▸ What to produce
Where the string "integer" appears in a line of the material below, copy that line.

Top of Supplied records

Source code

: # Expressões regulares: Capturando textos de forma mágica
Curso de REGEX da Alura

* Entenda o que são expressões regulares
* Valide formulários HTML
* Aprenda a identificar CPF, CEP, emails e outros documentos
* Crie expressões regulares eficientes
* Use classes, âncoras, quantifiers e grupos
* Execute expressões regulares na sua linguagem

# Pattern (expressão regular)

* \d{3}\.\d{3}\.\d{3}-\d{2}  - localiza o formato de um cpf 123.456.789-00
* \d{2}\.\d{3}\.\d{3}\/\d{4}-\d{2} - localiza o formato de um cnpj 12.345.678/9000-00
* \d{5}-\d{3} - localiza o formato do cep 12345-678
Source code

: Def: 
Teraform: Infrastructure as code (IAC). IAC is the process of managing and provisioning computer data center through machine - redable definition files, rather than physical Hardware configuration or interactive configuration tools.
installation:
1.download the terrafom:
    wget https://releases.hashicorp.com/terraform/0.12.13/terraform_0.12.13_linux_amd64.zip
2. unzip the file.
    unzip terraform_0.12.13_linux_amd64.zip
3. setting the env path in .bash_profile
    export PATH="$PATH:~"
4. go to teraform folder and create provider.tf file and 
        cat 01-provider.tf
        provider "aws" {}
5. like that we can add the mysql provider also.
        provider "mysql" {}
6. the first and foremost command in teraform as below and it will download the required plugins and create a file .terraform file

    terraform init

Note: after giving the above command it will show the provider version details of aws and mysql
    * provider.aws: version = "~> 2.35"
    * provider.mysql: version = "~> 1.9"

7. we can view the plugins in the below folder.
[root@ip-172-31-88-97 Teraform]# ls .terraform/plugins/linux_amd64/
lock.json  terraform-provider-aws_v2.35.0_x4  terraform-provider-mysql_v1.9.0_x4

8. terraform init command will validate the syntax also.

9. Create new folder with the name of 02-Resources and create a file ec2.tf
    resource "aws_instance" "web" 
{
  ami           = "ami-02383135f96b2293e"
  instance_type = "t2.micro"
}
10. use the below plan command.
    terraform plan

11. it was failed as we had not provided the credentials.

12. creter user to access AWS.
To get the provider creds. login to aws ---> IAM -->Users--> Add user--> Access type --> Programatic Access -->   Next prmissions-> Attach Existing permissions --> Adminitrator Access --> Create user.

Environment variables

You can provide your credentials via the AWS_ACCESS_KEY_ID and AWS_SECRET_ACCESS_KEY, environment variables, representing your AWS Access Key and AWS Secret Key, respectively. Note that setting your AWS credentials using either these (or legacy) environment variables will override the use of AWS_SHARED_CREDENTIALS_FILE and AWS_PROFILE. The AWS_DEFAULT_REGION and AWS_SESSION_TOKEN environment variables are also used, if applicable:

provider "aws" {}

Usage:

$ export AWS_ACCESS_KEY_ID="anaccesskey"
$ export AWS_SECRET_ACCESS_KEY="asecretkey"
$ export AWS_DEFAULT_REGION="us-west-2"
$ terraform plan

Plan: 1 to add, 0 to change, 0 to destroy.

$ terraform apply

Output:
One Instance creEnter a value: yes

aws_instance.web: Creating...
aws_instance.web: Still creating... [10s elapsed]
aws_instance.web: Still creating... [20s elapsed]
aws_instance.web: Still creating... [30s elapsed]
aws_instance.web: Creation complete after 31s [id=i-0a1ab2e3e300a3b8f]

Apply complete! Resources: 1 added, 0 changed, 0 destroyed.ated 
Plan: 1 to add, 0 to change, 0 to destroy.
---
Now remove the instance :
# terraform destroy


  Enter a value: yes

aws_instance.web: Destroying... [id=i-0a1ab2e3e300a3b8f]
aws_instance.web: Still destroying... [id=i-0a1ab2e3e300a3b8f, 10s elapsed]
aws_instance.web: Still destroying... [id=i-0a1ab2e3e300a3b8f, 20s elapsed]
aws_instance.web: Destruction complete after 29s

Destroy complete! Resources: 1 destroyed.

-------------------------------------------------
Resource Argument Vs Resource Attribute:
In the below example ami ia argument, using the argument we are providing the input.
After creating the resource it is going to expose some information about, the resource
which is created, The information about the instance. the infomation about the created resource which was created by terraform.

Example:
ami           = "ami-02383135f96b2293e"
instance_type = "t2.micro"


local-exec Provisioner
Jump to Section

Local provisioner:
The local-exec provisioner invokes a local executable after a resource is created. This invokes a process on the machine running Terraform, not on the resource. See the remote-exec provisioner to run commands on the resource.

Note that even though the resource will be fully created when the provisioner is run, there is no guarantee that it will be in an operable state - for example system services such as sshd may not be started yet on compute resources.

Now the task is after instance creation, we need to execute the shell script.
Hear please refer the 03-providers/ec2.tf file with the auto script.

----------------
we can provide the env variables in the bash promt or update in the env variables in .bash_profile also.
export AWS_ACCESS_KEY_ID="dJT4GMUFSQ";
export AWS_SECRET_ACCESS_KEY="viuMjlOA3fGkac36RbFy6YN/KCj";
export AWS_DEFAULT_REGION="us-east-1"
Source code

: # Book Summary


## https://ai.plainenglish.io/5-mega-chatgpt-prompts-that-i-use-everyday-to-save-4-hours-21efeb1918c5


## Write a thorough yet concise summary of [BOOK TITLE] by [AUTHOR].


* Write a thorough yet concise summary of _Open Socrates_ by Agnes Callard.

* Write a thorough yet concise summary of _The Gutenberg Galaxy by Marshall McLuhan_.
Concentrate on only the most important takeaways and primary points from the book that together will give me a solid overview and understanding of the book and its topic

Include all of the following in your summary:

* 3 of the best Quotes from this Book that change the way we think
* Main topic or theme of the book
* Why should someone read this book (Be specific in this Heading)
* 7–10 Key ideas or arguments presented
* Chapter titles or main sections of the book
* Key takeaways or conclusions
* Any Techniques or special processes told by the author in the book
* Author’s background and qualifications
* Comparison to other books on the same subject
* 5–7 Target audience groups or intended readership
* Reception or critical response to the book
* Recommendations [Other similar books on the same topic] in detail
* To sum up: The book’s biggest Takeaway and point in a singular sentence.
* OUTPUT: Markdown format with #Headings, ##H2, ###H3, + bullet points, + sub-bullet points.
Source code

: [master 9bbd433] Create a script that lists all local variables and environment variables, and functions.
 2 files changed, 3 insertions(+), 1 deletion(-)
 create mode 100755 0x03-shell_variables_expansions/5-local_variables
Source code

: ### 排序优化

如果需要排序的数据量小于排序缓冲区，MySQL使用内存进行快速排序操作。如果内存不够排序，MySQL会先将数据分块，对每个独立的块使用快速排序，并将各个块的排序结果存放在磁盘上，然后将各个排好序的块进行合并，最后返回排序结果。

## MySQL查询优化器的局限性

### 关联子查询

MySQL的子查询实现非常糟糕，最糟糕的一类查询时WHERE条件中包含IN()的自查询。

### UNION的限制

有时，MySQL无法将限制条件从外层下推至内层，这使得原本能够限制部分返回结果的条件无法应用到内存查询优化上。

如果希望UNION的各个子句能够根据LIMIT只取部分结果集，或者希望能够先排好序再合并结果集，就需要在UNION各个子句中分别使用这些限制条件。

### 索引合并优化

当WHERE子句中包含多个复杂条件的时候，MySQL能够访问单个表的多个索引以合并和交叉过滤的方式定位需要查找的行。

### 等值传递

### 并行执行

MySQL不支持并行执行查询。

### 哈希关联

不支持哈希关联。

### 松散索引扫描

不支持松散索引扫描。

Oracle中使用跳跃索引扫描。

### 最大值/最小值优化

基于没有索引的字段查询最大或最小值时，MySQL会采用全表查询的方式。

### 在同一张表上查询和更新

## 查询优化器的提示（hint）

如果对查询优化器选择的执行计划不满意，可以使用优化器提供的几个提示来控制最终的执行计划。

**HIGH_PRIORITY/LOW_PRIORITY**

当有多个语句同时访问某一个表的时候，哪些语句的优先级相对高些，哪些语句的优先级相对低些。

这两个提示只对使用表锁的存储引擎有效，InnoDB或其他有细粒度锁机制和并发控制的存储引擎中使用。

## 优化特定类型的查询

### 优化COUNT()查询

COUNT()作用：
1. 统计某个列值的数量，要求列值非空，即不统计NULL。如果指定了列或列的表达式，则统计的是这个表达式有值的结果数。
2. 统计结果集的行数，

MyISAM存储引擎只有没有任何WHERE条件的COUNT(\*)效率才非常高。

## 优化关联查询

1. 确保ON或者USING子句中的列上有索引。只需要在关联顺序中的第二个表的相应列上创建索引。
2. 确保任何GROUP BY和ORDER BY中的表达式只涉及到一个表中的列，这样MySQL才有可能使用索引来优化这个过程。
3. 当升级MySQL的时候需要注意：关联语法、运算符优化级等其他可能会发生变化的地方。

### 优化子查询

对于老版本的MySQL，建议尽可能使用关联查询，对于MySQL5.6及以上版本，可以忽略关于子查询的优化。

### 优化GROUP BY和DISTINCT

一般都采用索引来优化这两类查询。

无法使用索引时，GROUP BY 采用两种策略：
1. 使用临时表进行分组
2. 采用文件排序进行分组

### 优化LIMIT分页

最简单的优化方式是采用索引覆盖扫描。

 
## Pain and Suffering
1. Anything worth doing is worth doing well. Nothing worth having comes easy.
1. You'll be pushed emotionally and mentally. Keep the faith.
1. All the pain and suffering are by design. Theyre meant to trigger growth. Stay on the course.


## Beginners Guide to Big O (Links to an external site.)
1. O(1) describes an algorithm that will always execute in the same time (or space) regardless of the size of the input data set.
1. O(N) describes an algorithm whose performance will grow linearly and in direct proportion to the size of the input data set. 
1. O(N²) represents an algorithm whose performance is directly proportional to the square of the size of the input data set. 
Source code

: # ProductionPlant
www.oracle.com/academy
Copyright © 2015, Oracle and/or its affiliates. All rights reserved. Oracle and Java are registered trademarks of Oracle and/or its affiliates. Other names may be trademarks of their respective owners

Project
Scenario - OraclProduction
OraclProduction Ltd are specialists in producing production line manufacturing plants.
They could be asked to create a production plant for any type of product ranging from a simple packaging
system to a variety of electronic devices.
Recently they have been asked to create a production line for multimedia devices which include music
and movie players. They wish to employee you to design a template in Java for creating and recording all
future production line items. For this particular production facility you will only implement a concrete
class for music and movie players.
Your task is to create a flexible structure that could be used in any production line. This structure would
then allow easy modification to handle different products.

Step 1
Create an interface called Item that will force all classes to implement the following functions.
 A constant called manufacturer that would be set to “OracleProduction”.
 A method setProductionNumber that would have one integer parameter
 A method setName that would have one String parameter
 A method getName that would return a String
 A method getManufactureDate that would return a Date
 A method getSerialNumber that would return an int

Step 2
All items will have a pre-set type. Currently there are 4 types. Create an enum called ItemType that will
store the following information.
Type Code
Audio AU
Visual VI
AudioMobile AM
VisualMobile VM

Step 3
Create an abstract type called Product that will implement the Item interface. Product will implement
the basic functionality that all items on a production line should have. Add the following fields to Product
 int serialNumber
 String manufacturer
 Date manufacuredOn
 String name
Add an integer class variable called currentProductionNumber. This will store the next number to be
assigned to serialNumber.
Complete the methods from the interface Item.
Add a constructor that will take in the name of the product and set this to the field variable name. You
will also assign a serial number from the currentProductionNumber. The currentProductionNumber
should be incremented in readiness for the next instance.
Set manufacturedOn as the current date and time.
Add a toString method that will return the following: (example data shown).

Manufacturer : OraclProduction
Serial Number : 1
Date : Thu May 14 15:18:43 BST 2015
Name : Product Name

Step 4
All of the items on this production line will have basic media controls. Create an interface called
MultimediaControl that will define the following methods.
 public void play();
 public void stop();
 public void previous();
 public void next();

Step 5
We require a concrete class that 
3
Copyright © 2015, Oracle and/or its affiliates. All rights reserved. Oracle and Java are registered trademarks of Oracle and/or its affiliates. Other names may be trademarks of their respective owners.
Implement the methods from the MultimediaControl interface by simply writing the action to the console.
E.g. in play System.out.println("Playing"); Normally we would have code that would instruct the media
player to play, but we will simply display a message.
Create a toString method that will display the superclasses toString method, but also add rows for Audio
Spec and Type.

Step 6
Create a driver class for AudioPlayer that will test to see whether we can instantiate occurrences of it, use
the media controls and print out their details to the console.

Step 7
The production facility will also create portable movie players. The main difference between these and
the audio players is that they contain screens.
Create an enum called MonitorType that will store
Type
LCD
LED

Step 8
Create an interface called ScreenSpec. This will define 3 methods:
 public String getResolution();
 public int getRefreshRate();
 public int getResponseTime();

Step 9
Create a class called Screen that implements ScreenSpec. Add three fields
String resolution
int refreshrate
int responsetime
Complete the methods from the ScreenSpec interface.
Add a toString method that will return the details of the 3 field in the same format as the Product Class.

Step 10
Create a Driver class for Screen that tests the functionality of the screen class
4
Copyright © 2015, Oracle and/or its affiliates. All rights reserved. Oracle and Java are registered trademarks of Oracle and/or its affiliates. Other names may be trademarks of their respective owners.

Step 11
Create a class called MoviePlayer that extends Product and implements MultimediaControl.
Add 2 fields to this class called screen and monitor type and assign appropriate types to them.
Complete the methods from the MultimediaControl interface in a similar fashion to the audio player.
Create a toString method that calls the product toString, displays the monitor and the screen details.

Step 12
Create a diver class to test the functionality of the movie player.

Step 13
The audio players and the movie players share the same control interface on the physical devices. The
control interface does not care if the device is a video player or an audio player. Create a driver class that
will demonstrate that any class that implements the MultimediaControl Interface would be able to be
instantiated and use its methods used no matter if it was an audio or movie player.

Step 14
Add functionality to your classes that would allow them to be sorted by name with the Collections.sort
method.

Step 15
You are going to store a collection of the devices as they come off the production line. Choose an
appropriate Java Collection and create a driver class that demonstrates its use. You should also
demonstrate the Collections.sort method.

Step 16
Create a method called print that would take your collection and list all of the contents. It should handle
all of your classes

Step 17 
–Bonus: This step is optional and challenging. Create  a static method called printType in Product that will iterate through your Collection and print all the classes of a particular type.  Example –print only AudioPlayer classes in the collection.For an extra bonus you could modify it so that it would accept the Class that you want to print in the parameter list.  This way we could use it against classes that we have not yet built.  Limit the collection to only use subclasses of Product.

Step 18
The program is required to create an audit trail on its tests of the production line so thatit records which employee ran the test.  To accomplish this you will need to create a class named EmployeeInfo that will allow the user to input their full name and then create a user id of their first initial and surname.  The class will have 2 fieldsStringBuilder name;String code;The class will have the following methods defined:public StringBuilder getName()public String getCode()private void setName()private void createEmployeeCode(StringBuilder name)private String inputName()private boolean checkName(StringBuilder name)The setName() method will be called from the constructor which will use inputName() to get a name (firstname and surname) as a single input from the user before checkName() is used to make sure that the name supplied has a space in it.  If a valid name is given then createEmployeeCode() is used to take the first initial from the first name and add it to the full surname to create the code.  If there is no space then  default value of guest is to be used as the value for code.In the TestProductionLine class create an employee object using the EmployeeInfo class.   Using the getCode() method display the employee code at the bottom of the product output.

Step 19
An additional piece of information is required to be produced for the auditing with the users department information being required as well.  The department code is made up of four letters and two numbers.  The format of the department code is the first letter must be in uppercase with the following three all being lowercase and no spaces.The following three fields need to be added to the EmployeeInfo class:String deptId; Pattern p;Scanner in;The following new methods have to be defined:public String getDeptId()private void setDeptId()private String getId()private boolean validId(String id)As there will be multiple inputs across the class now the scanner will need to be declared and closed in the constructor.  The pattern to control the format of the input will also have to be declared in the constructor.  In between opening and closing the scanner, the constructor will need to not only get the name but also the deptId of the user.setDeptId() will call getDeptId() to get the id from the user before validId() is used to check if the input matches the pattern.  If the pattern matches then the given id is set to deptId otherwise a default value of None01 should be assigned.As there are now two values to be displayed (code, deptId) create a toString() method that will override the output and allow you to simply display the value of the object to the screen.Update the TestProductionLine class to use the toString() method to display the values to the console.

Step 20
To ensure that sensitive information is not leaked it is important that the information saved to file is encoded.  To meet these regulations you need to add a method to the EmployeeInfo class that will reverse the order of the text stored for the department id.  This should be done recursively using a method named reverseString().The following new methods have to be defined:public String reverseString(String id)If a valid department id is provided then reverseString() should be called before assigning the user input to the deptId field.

Bottom of Supplied records

▸ Output for this task
 A method setProductionNumber that would have one integer parameter
Add an integer class variable called currentProductionNumber. This will store the next number to be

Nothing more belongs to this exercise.